PROBLEM -
Say how many lines below hold the word "grab"; give the number by itself.
SOURCE DATA START
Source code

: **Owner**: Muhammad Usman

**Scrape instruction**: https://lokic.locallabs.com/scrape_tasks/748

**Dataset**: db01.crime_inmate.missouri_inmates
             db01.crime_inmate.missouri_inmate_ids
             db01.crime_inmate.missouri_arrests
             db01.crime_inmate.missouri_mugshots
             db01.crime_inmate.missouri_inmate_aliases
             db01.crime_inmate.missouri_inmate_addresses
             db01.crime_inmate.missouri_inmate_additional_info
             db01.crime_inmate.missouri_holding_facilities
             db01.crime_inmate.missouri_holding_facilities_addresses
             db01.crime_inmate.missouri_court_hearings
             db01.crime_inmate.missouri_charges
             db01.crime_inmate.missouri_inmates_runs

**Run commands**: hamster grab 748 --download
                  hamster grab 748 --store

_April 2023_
SOURCE DATA END
RESULT OF THE TASK -
2